Just am Tag nach den Terroranschlägen in Paris ein Stück herauszubringen, in dem Paris als Stadt der Vergnügungen fungiert, ist ein problematisches Unterfangen. Die Grazer Oper rechtfertigte ihre Premiere des in seiner Vaterstadt schon lange nicht mehr gespielten "Opernballs" von Richard Heuberger mit einer dem Programmheft beigelegten Erklärung, in der man lesen konnte: "Unser Mitgefühl gilt den Opfern und Angehörigen der Terroranschläge in Paris in der vergangenen Nacht. Der Originalschauplatz der Operette 'Der Opernball' von Richard Heuberger ist ein anderes Paris - ein Paris in der Faschingszeit, voller Lebensfreude und Vitalität. Wir hoffen, dass wir mit den Mitteln unserer Kunst dem Schrecken der Realität etwas entgegensetzen können."

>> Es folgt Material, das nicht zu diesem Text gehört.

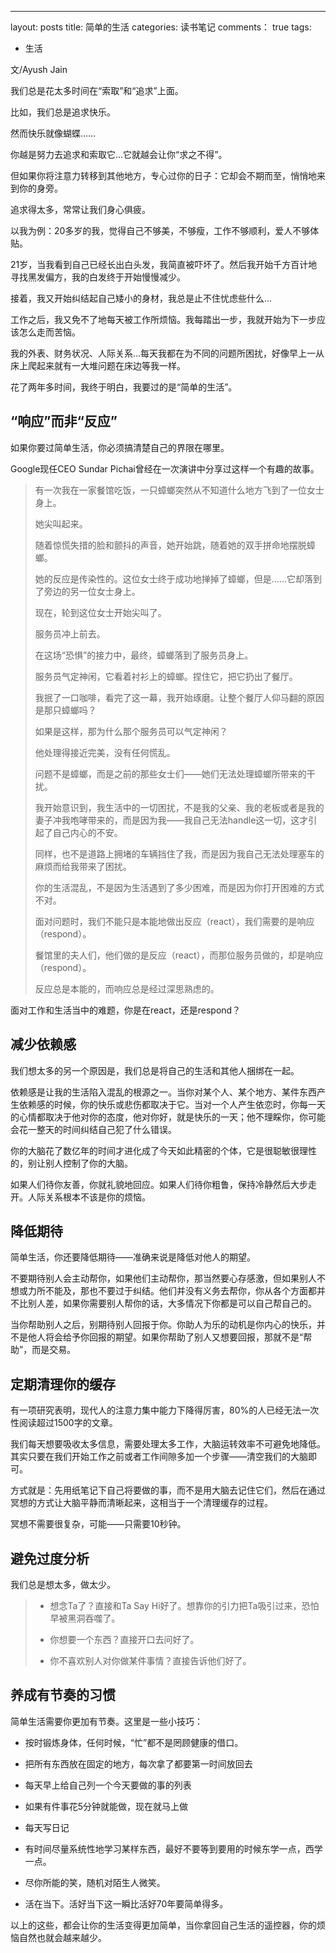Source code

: ---
layout: posts
title: 简单的生活
categories: 读书笔记
comments： true
tags: 
- 生活

文/Ayush Jain

我们总是花太多时间在“索取”和“追求”上面。

比如，我们总是追求快乐。

然而快乐就像蝴蝶……

你越是努力去追求和索取它…它就越会让你“求之不得”。

但如果你将注意力转移到其他地方，专心过你的日子：它却会不期而至，悄悄地来到你的身旁。

追求得太多，常常让我们身心俱疲。

以我为例：20多岁的我，觉得自己不够美，不够瘦，工作不够顺利，爱人不够体贴。

21岁，当我看到自己已经长出白头发，我简直被吓坏了。然后我开始千方百计地寻找黑发偏方，我的白发终于开始慢慢减少。

接着，我又开始纠结起自己矮小的身材，我总是止不住忧虑些什么…

工作之后，我又免不了地每天被工作所烦恼。我每踏出一步，我就开始为下一步应该怎么走而苦恼。

我的外表、财务状况、人际关系…每天我都在为不同的问题所困扰，好像早上一从床上爬起来就有一大堆问题在床边等我一样。

花了两年多时间，我终于明白，我要过的是“简单的生活”。

## “响应”而非“反应”

如果你要过简单生活，你必须搞清楚自己的界限在哪里。

Google现任CEO Sundar Pichai曾经在一次演讲中分享过这样一个有趣的故事。

> 有一次我在一家餐馆吃饭，一只蟑螂突然从不知道什么地方飞到了一位女士身上。
> 
> 她尖叫起来。
> 
> 随着惊慌失措的脸和颤抖的声音，她开始跳，随着她的双手拼命地摆脱蟑螂。
> 
> 她的反应是传染性的。这位女士终于成功地掸掉了蟑螂，但是......它却落到了旁边的另一位女士身上。
> 
> 现在，轮到这位女士开始尖叫了。
> 
> 服务员冲上前去。
> 
> 在这场“恐惧”的接力中，最终，蟑螂落到了服务员身上。
> 
> 服务员气定神闲，它看着衬衫上的蟑螂。捏住它，把它扔出了餐厅。
> 
> 我抿了一口咖啡，看完了这一幕，我开始琢磨。让整个餐厅人仰马翻的原因是那只蟑螂吗？
> 
> 如果是这样，那为什么那个服务员可以气定神闲？
> 
> 他处理得接近完美，没有任何慌乱。
> 
> 问题不是蟑螂，而是之前的那些女士们——她们无法处理蟑螂所带来的干扰。
> 
> 我开始意识到，我生活中的一切困扰，不是我的父亲、我的老板或者是我的妻子冲我咆哮带来的，而是因为我——我自己无法handle这一切，这才引起了自己内心的不安。
> 
> 同样，也不是道路上拥堵的车辆挡住了我，而是因为我自己无法处理塞车的麻烦而给我带来了困扰。
> 
> 你的生活混乱，不是因为生活遇到了多少困难，而是因为你打开困难的方式不对。
> 
> 面对问题时，我们不能只是本能地做出反应（react），我们需要的是响应（respond）。
> 
> 餐馆里的夫人们，他们做的是反应（react），而那位服务员做的，却是响应（respond）。
> 
> 反应总是本能的，而响应总是经过深思熟虑的。

面对工作和生活当中的难题，你是在react，还是respond？

## 减少依赖感

我们想太多的另一个原因是，我们总是将自己的生活和其他人捆绑在一起。

依赖感是让我的生活陷入混乱的根源之一。当你对某个人、某个地方、某件东西产生依赖感的时候，你的快乐或悲伤都取决于它。当对一个人产生依恋时，你每一天的心情都取决于他对你的态度，他对你好，就是快乐的一天；他不理睬你，你可能会花一整天的时间纠结自己犯了什么错误。

你的大脑花了数亿年的时间才进化成了今天如此精密的个体，它是很聪敏很理性的，别让别人控制了你的大脑。

如果人们待你友善，你就礼貌地回应。如果人们待你粗鲁，保持冷静然后大步走开。人际关系根本不该是你的烦恼。

## 降低期待

简单生活，你还要降低期待——准确来说是降低对他人的期望。

不要期待别人会主动帮你，如果他们主动帮你，那当然要心存感激，但如果别人不想或力所不能及，那也不要过于纠结。他们并没有义务去帮你，你从各个方面都并不比别人差，如果你需要别人帮你的话，大多情况下你都是可以自己帮自己的。

当你帮助别人之后，别期待别人回报于你。你助人为乐的动机是你内心的快乐，并不是他人将会给予你回报的期望。如果你帮助了别人又想要回报，那就不是“帮助”，而是交易。

## 定期清理你的缓存

有一项研究表明，现代人的注意力集中能力下降得厉害，80%的人已经无法一次性阅读超过1500字的文章。

我们每天想要吸收太多信息，需要处理太多工作，大脑运转效率不可避免地降低。其实只要在我们开始工作之前或者工作间隙多加一个步骤——清空我们的大脑即可。

方式就是：先用纸笔记下自己将要做的事，而不是用大脑去记住它们，然后在通过冥想的方式让大脑平静而清晰起来，这相当于一个清理缓存的过程。

冥想不需要很复杂，可能——只需要10秒钟。

## 避免过度分析

我们总是想太多，做太少。

> - 想念Ta了？直接和Ta Say Hi好了。想靠你的引力把Ta吸引过来，恐怕早被黑洞吞噬了。
>
> - 你想要一个东西？直接开口去问好了。
>
> - 你不喜欢别人对你做某件事情？直接告诉他们好了。

## 养成有节奏的习惯

简单生活需要你更加有节奏。这里是一些小技巧：

- 按时锻炼身体，任何时候，“忙”都不是罔顾健康的借口。

- 把所有东西放在固定的地方，每次拿了都要第一时间放回去

- 每天早上给自己列一个今天要做的事的列表

- 如果有件事花5分钟就能做，现在就马上做

- 每天写日记

- 有时间尽量系统性地学习某样东西，最好不要等到要用的时候东学一点，西学一点。

- 尽你所能的笑，随机对陌生人微笑。

- 活在当下。活好当下这一瞬比活好70年要简单得多。

以上的这些，都会让你的生活变得更加简单，当你拿回自己生活的遥控器，你的烦恼自然也就会越来越少。

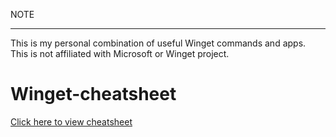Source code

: NOTE

---

This is my personal combination of useful Winget commands and apps.
This is not affiliated with Microsoft or Winget project.

# Winget-cheatsheet

[Click here to view cheatsheet](Resources/Winget.md)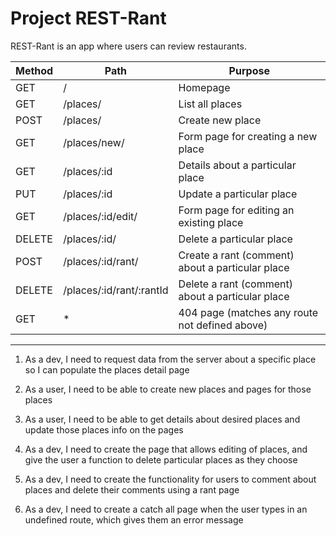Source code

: # Project REST-Rant

REST-Rant is an app where users can review restaurants.

| Method | Path | Purpose |
| ------ | ---- | ------- |
| GET | / | Homepage |
| GET | /places/ | List all places |
| POST | /places/ | Create new place |
| GET | /places/new/ | Form page for creating a new place |
 | GET | /places/:id | Details about a particular place |
 | PUT | /places/:id | Update a particular place |
 | GET | /places/:id/edit/ | Form page for editing an existing place |
 | DELETE | /places/:id/ | Delete a particular place
 | POST | /places/:id/rant/ | Create a rant (comment) about a particular place
 | DELETE | /places/:id/rant/:rantId | Delete a rant (comment) about a particular place
 | GET | * | 404 page (matches any route not defined above) |

 ---

 1. As a dev, I need to request data from the server about a specific place so I can populate the places detail page

 2. As a user, I need to be able to create new places and pages for those places

 3. As a user, I need to be able to get details about desired places and update those places info on the pages

 4. As a dev, I need to create the page that allows editing of places, and give the user a function to delete particular places as they choose

 5. As a dev, I need to create the functionality for users to comment about places and delete their comments using a rant page

 6. As a dev, I need to create a catch all page when the user types in an undefined route, which gives them an error message 
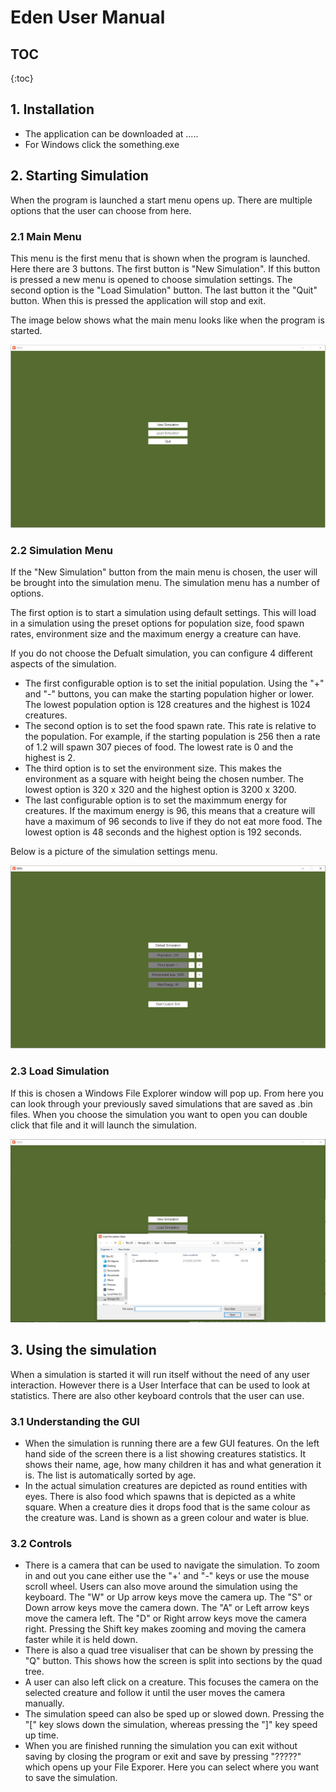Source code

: # Eden User Manual

## TOC

{:toc}

## 1. Installation

- The application can be downloaded at .....
- For Windows click the something.exe

## 2. Starting Simulation

When the program is launched a start menu opens up. There are multiple options that the user can choose from here.

### 2.1 Main Menu

This menu is the first menu that is shown when the program is launched. Here there are 3 buttons. The first button is "New Simulation". If this button is pressed a new menu is opened to choose simulation settings. The second option is the "Load Simulation" button. The last button it the "Quit" button. When this is pressed the application will stop and exit.

The image below shows what the main menu looks like when the program is started.

![Main menu](images/mainmenu.PNG)

### 2.2 Simulation Menu

If the "New Simulation" button from the main menu is chosen, the user will be brought into the simulation menu. The simulation menu has a number of options.

The first option is to start a simulation using default settings. This will load in a simulation using the preset options for population size, food spawn rates, environment size and the maximum energy a creature can have.

If you do not choose the Defualt simulation, you can configure 4 different aspects of the simulation.

- The first configurable option is to set the initial population. Using the "+" and "-" buttons, you can make the starting population higher or lower. The lowest population option is 128 creatures and the highest is 1024 creatures.
- The second option is to set the food spawn rate. This rate is relative to the population. For example, if the starting population is 256 then a rate of 1.2 will spawn 307 pieces of food. The lowest rate is 0 and the highest is 2.
- The third option is to set the environment size. This makes the environment as a square with height being the chosen number. The lowest option is 320 x 320 and the highest option is 3200 x 3200.
- The last configurable option is to set the maximmum energy for creatures. If the maximum energy is 96, this means that a creature will have a maximum of 96 seconds to live if they do not eat more food. The lowest option is 48 seconds and the highest option is 192 seconds.

Below is a picture of the simulation settings menu.

![Simulation menu](images/simmenu.PNG)

### 2.3 Load Simulation

If this is chosen a Windows File Explorer window will pop up. From here you can look through your previously saved simulations that are saved as .bin files. When you choose the simulation you want to open you can double click that file and it will launch the simulation.

![Load simualtion menu](images/loadmenu.PNG)

## 3. Using the simulation

When a simulation is started it will run itself without the need of any user interaction. However there is a User Interface that can be used to look at statistics. There are also other keyboard controls that the user can use.

### 3.1 Understanding the GUI

- When the simulation is running there are a few GUI features. On the left hand side of the screen there is a list showing creatures statistics. It shows their name, age, how many children it has and what generation it is. The list is automatically sorted by age.
- In the actual simulation creatures are depicted as round entities with eyes. There is also food which spawns that is depicted as a white square. When a creature dies it drops food that is the same colour as the creature was. Land is shown as a green colour and water is blue.

### 3.2 Controls

- There is a camera that can be used to navigate the simulation. To zoom in and out you cane either use the "+' and "-" keys or use the mouse scroll wheel. Users can also move around the simulation using the keyboard. The "W" or Up arrow keys move the camera up. The "S" or Down arrow keys move the camera down. The "A" or Left arrow keys move the camera left. The "D" or Right arrow keys move the camera right. Pressing the Shift key makes zooming and moving the camera faster while it is held down.
- There is also a quad tree visualiser that can be shown by pressing the "Q" button. This shows how the screen is split into sections by the quad tree.
- A user can also left click on a creature. This focuses the camera on the selected creature and follow it until the user moves the camera manually.
- The simulation speed can also be sped up or slowed down. Pressing the "[" key slows down the simulation, whereas pressing the "]" key speed up time.
- When you are finished running the simulation you can exit without saving by closing the program or exit and save by pressing "?????" which opens up your File Exporer. Here you can select where you want to save the simulation.
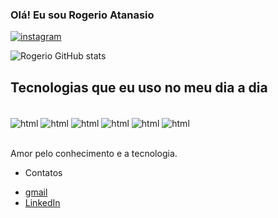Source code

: ### Olá! Eu sou Rogerio Atanasio


[![instagram](https://img.shields.io/badge/Instagram-E4405F?style=for-the-badge&logo=instagram&logoColor=white)](https://instagram.com/rogeriosilva802)


![Rogerio GitHub stats](https://github-readme-stats.vercel.app/api?username=rogerioatanasio&show_icons=true&theme=dracula)

## Tecnologias que eu uso no meu dia a dia

<div style="display: inline_block"><br/>
  <img align="center" alt="html"src="https://img.shields.io/badge/Python-3776AB?style=for-the-badge&logo=python&logoColor=white" />
 <img align="center" alt="html"src="https://img.shields.io/badge/PyCharm-000000.svg?&style=for-the-badge&logo=PyCharm&logoColor=white" /> 
 <img align="center" alt="html"src="https://img.shields.io/badge/Visual_Studio_Code-0078D4?style=for-the-badge&logo=visual%20studio%20code&logoColor=white" />
    <img align="center" alt="html"src="https://img.shields.io/badge/Microsoft_Excel-217346?style=for-the-badge&logo=microsoft-excel&logoColor=white" />
  <img align="center" alt="html"src="https://img.shields.io/badge/Microsoft_PowerPoint-B7472A?style=for-the-badge&logo=microsoft-powerpoint&logoColor=white"" />
  <img align="center" alt="html"src="https://img.shields.io/badge/Microsoft_Word-2B579A?style=for-the-badge&logo=microsoft-word&logoColor=white" />
  </div><br/>

   Amor pelo conhecimento e a tecnologia.

  * Contatos<br/>
- [gmail](rogerio.atanasiojunior@gmail.com)<br/>
- [LinkedIn](https://www.linkedin.com/in/rog%C3%A9rio-silva-45123a302/overlay/about-this-profile/?lipi=urn%3Ali%3Apage%3Ad_flagship3_profile_view_base%3BfUayQ0oRQLSE%2BVOx3jsaIw%3D%3D)<br/>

Das ist der Grazer Oper weitgehend gelungen, obwohl sie gezielte Eigenwerbung betreibt. Das zentrale Element des Bühnenbilds von Friedrich Eggert ist nämlich ihre eigene Feststiege mit den goldenen Puttenlampen. Sie ziert im ersten Akt das Palais der Familie Duménil, hat im zweiten Akt nach dem Wegziehen der vielen Samtvorhänge auch noch Platz für die vier ominösen Chambres separées und rotiert dann, der Katerstimmung entsprechend, ernüchternd durch den dritten Akt.

Neue Textfassung

Hier bricht Regisseur Bernd Mottl, der den ersten Akt noch in der Zeit des Aufkommens des Automobils angesiedelt hatte, endgültig die Form illusionistischen Theaters. Erweckten schon im zweiten Akt die Lackkostüme von Alfred Mayrhofer und die Choreographie von Andrea Heil den Eindruck, sie seien für den Life Ball konzipiert, so tritt nun das plötzlich über ein Handy verfügende Hausmädchen Hortense teilweise ganz aus ihrer Rolle. In dieser Produktion liest und zitiert die Perle gerne Karl Marx - ein Einfall von Peter Lund, der nicht nur die Dialoge zum Großteil neu geschrieben, sondern bisweilen auch die Gesangstexte bearbeitet hat - über weite Strecken mit viel Witz und nur selten das Niveau aus den Augen verlierendem Geschmack.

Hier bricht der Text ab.